L’avocate de la défense a donné raison au  procureur : manifester est un droit, encadré par des contraintes. Mais, a-t-elle ajouté, ces contraintes devraient s’appliquer à tous les acteurs de l’état de droit, dont la justice. Or, le dossier de sa cliente contient de nombreuses zones d’ombre qui entachent l’institution policière et judiciaire et soulèvent quelques suspicions.

D’abord, son identification, à partir de quelques photos où une personne de noir vêtue, au sexe non-identifiable, se livre à des exactions contre des vitrines sans défense. « Qui n’a pas de vêtements noirs chez soi ? », a demandé l’avocate. Pareil pour le sac à dos possédé par la prévenue et visible sur certaines photos : il s’agit de la marque la plus répandue de sac à dos en France. De même pour les chaussures ; la marque de chaussures portée par le/la casseur(e) étant extrêmement populaire, la cour a eu la surprise de voir plusieurs personnes dans la salle lever les pieds en l’air pour signaler qu’elles portaient les mêmes.

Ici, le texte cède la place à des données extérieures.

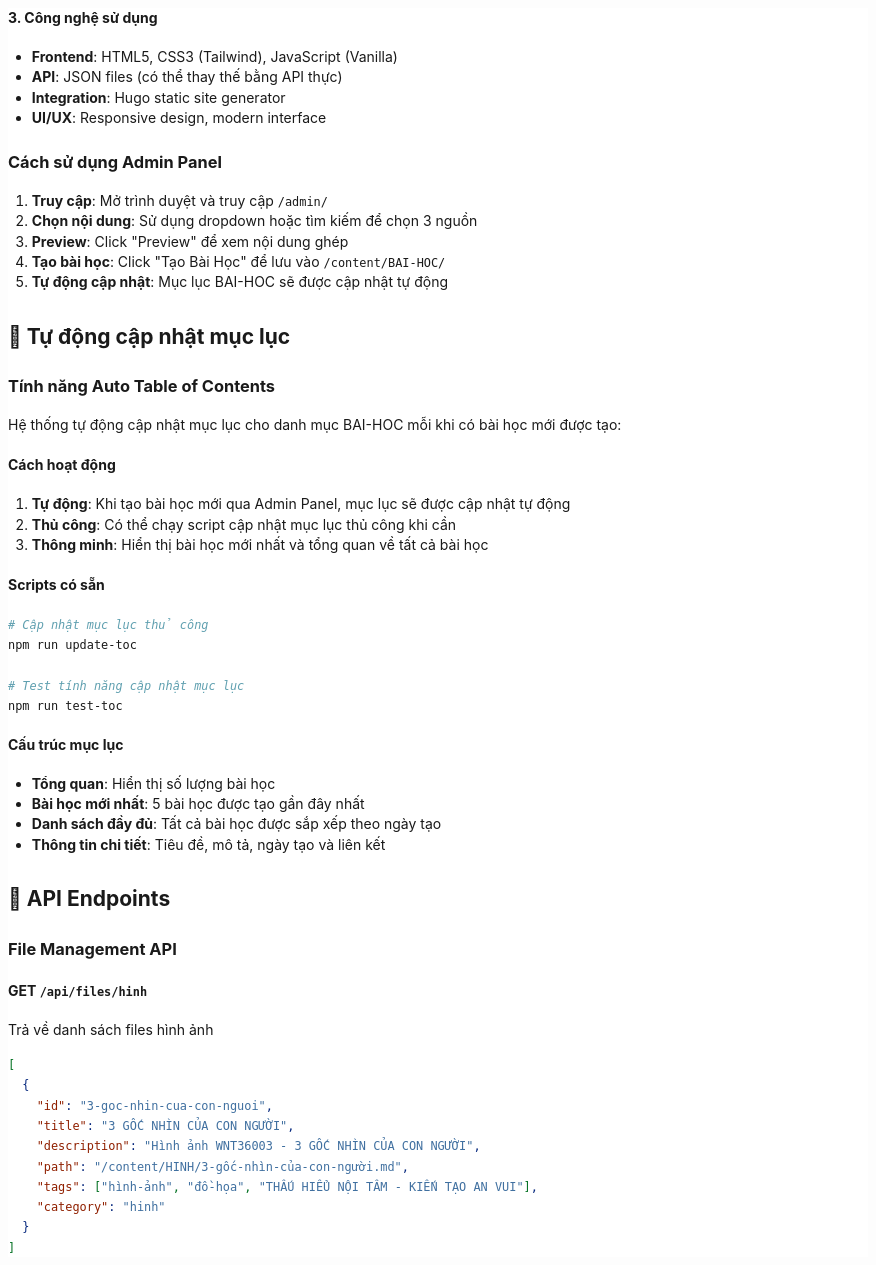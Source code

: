 #### 3. Công nghệ sử dụng
- **Frontend**: HTML5, CSS3 (Tailwind), JavaScript (Vanilla)
- **API**: JSON files (có thể thay thế bằng API thực)
- **Integration**: Hugo static site generator
- **UI/UX**: Responsive design, modern interface

### Cách sử dụng Admin Panel

1. **Truy cập**: Mở trình duyệt và truy cập `/admin/`
2. **Chọn nội dung**: Sử dụng dropdown hoặc tìm kiếm để chọn 3 nguồn
3. **Preview**: Click "Preview" để xem nội dung ghép
4. **Tạo bài học**: Click "Tạo Bài Học" để lưu vào `/content/BAI-HOC/`
5. **Tự động cập nhật**: Mục lục BAI-HOC sẽ được cập nhật tự động

## 🔄 Tự động cập nhật mục lục

### Tính năng Auto Table of Contents

Hệ thống tự động cập nhật mục lục cho danh mục BAI-HOC mỗi khi có bài học mới được tạo:

#### Cách hoạt động
1. **Tự động**: Khi tạo bài học mới qua Admin Panel, mục lục sẽ được cập nhật tự động
2. **Thủ công**: Có thể chạy script cập nhật mục lục thủ công khi cần
3. **Thông minh**: Hiển thị bài học mới nhất và tổng quan về tất cả bài học

#### Scripts có sẵn
```bash
# Cập nhật mục lục thủ công
npm run update-toc

# Test tính năng cập nhật mục lục
npm run test-toc
```

#### Cấu trúc mục lục
- **Tổng quan**: Hiển thị số lượng bài học
- **Bài học mới nhất**: 5 bài học được tạo gần đây nhất
- **Danh sách đầy đủ**: Tất cả bài học được sắp xếp theo ngày tạo
- **Thông tin chi tiết**: Tiêu đề, mô tả, ngày tạo và liên kết

## 🔌 API Endpoints

### File Management API

#### GET `/api/files/hinh`
Trả về danh sách files hình ảnh
```json
[
  {
    "id": "3-goc-nhin-cua-con-nguoi",
    "title": "3 GỐC NHÌN CỦA CON NGƯỜI",
    "description": "Hình ảnh WNT36003 - 3 GỐC NHÌN CỦA CON NGƯỜI",
    "path": "/content/HINH/3-gốc-nhìn-của-con-người.md",
    "tags": ["hình-ảnh", "đồ-họa", "THẤU HIỂU NỘI TÂM - KIẾN TẠO AN VUI"],
    "category": "hinh"
  }
]
```
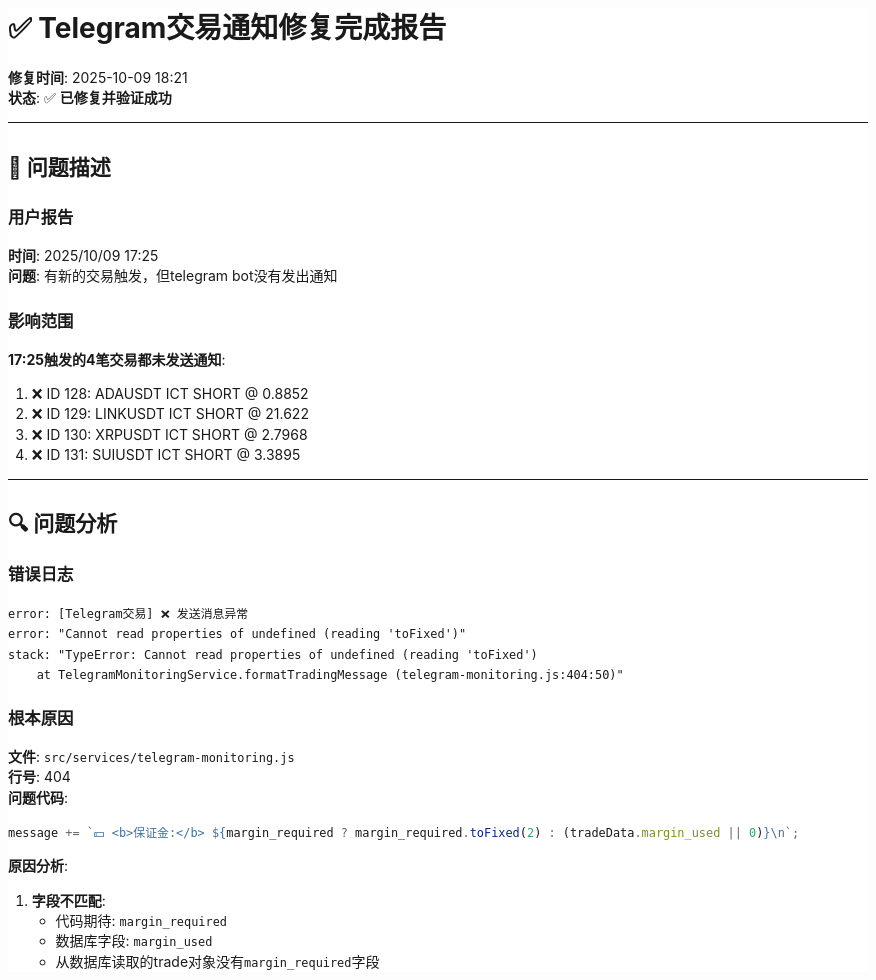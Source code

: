 # ✅ Telegram交易通知修复完成报告

**修复时间**: 2025-10-09 18:21  
**状态**: ✅ **已修复并验证成功**  

---

## 🎯 问题描述

### 用户报告

**时间**: 2025/10/09 17:25  
**问题**: 有新的交易触发，但telegram bot没有发出通知

### 影响范围

**17:25触发的4笔交易都未发送通知**:
1. ❌ ID 128: ADAUSDT ICT SHORT @ 0.8852
2. ❌ ID 129: LINKUSDT ICT SHORT @ 21.622
3. ❌ ID 130: XRPUSDT ICT SHORT @ 2.7968
4. ❌ ID 131: SUIUSDT ICT SHORT @ 3.3895

---

## 🔍 问题分析

### 错误日志

```
error: [Telegram交易] ❌ 发送消息异常
error: "Cannot read properties of undefined (reading 'toFixed')"
stack: "TypeError: Cannot read properties of undefined (reading 'toFixed')
    at TelegramMonitoringService.formatTradingMessage (telegram-monitoring.js:404:50)"
```

### 根本原因

**文件**: `src/services/telegram-monitoring.js`  
**行号**: 404  
**问题代码**:

```javascript
message += `💵 <b>保证金:</b> ${margin_required ? margin_required.toFixed(2) : (tradeData.margin_used || 0)}\n`;
```

**原因分析**:

1. **字段不匹配**:
   - 代码期待: `margin_required`
   - 数据库字段: `margin_used`
   - 从数据库读取的trade对象没有`margin_required`字段
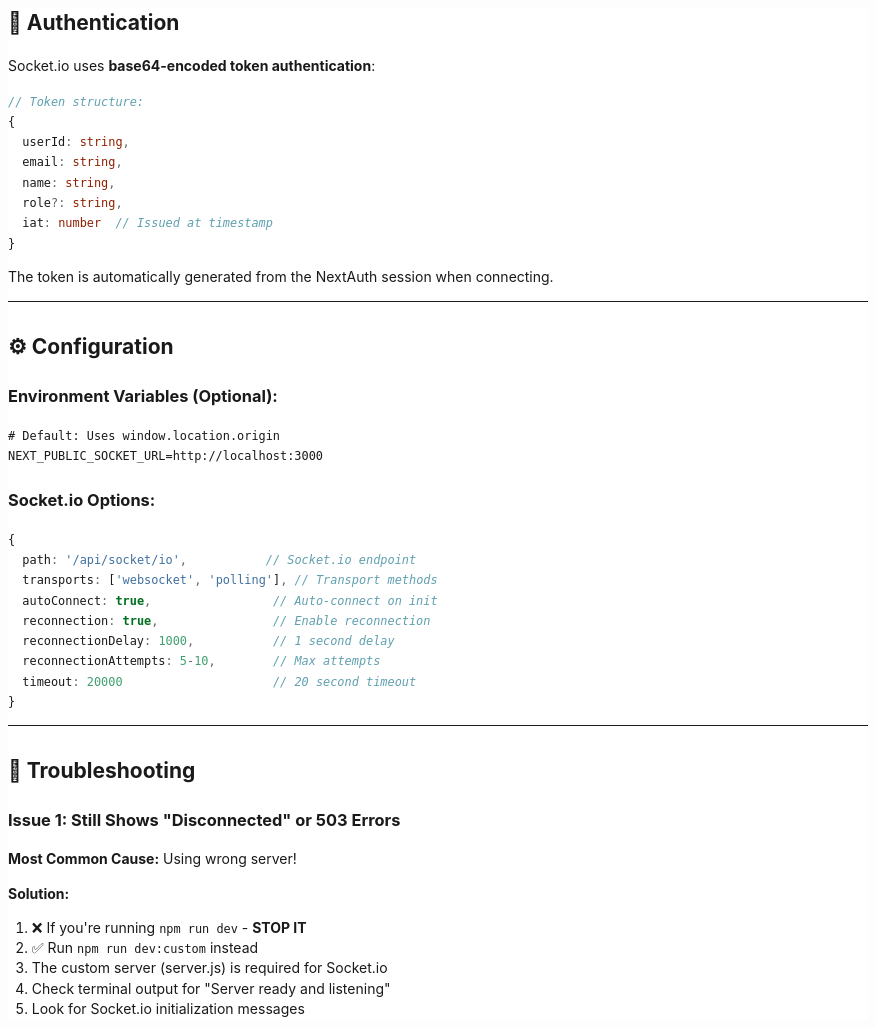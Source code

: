 
## 🔐 Authentication

Socket.io uses **base64-encoded token authentication**:

```typescript
// Token structure:
{
  userId: string,
  email: string,
  name: string,
  role?: string,
  iat: number  // Issued at timestamp
}
```

The token is automatically generated from the NextAuth session when connecting.

---

## ⚙️ Configuration

### Environment Variables (Optional):
```env
# Default: Uses window.location.origin
NEXT_PUBLIC_SOCKET_URL=http://localhost:3000
```

### Socket.io Options:
```typescript
{
  path: '/api/socket/io',           // Socket.io endpoint
  transports: ['websocket', 'polling'], // Transport methods
  autoConnect: true,                 // Auto-connect on init
  reconnection: true,                // Enable reconnection
  reconnectionDelay: 1000,           // 1 second delay
  reconnectionAttempts: 5-10,        // Max attempts
  timeout: 20000                     // 20 second timeout
}
```

---

## 🐛 Troubleshooting

### Issue 1: Still Shows "Disconnected" or 503 Errors
**Most Common Cause:** Using wrong server!

**Solution:**
1. ❌ If you're running `npm run dev` - **STOP IT**
2. ✅ Run `npm run dev:custom` instead
3. The custom server (server.js) is required for Socket.io
4. Check terminal output for "Server ready and listening"
5. Look for Socket.io initialization messages
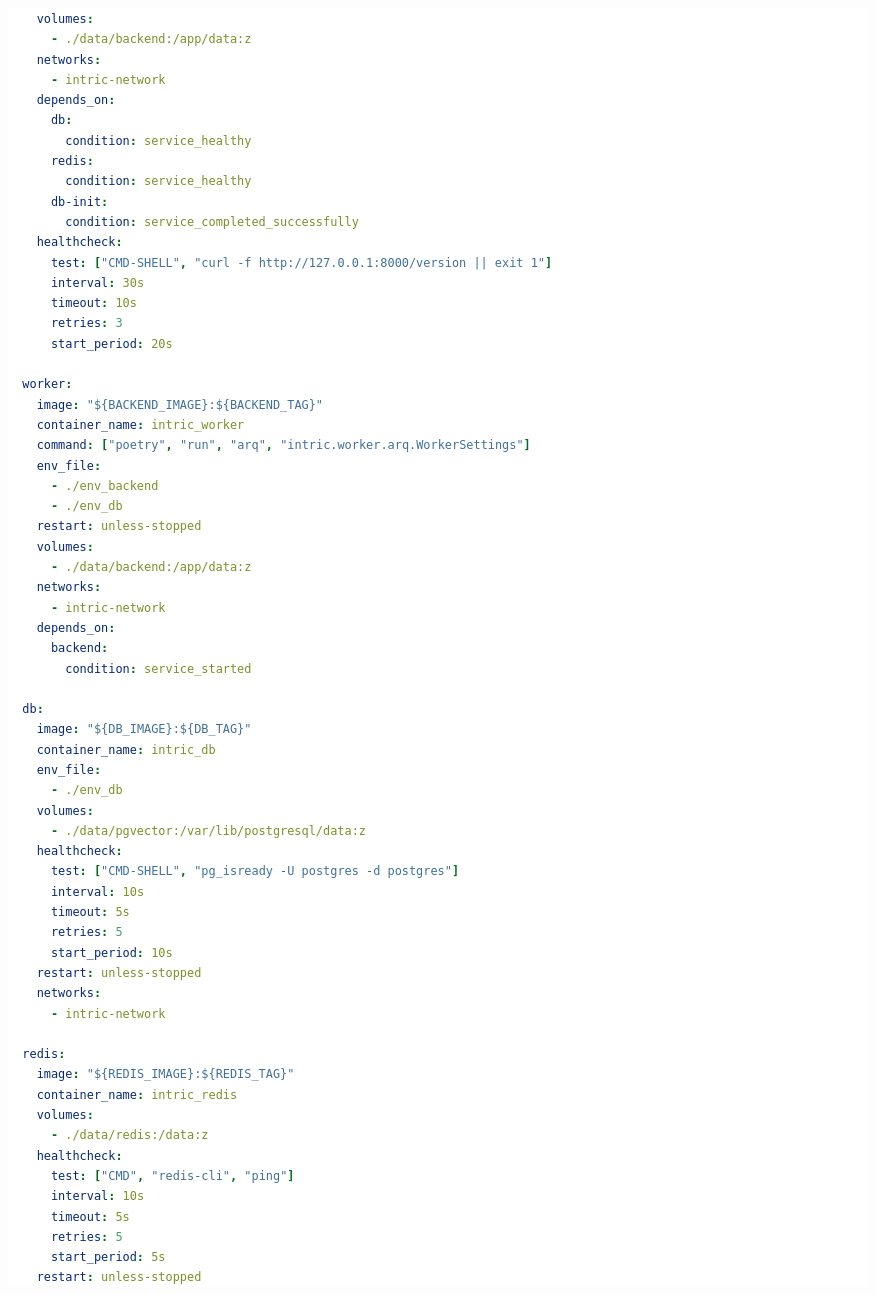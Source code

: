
 ```yaml
    volumes:
      - ./data/backend:/app/data:z
    networks:
      - intric-network
    depends_on:
      db:
        condition: service_healthy
      redis:
        condition: service_healthy
      db-init:
        condition: service_completed_successfully
    healthcheck:
      test: ["CMD-SHELL", "curl -f http://127.0.0.1:8000/version || exit 1"]
      interval: 30s
      timeout: 10s
      retries: 3
      start_period: 20s

  worker:
    image: "${BACKEND_IMAGE}:${BACKEND_TAG}"
    container_name: intric_worker
    command: ["poetry", "run", "arq", "intric.worker.arq.WorkerSettings"]
    env_file:
      - ./env_backend
      - ./env_db
    restart: unless-stopped
    volumes:
      - ./data/backend:/app/data:z
    networks:
      - intric-network
    depends_on:
      backend:
        condition: service_started

  db:
    image: "${DB_IMAGE}:${DB_TAG}"
    container_name: intric_db
    env_file:
      - ./env_db
    volumes:
      - ./data/pgvector:/var/lib/postgresql/data:z
    healthcheck:
      test: ["CMD-SHELL", "pg_isready -U postgres -d postgres"]
      interval: 10s
      timeout: 5s
      retries: 5
      start_period: 10s
    restart: unless-stopped
    networks:
      - intric-network

  redis:
    image: "${REDIS_IMAGE}:${REDIS_TAG}"
    container_name: intric_redis
    volumes:
      - ./data/redis:/data:z
    healthcheck:
      test: ["CMD", "redis-cli", "ping"]
      interval: 10s
      timeout: 5s
      retries: 5
      start_period: 5s
    restart: unless-stopped
```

Autre élément d’identification : la corpulence de la victime. « Ayant la même corpulence », a rétorqué l’avocate, « ce pourrait tout aussi bien être moi sur les photos. Rassurez-vous, ce n’est pas le cas ». Les rires déclenchés par ce commentaire ont encore une fois déclenché l’ire de la présidente, qui s’est ensuite murée dans un mutisme bougon, comme ennuyée par l’accumulation de faits qui fragilisaient le dossier.

Pour terminer, l’avocate a souligné l’élément le plus inquiétant derrière cette identification : nulle part, dans le dossier, il n’est précisé quand, comment et par qui la prévenue a été formellement identifiée, laissant présager une forme de surveillance généralisée des citoyens sans contrôle des autorités. En conclusion, la défense en a déduit que sa cliente a d’abord été identifiée comme appartenant à la mouvance anarchiste, et que c’est dans un deuxième temps que l’on a cherché à lui mettre sur le dos des faits pour l’incriminer. Elle a donc demandé la relaxe.

Mais la juge, bien décidée à continuer de marcher sur les plates-bandes du procureur, a suivi ses réquisitions à la lettre. La prévenue a donc écopé de quatre mois de sursis, sans réparations à payer aux banques « victimes ». Le Poing adresse une pensée émue aux familles des vitrines.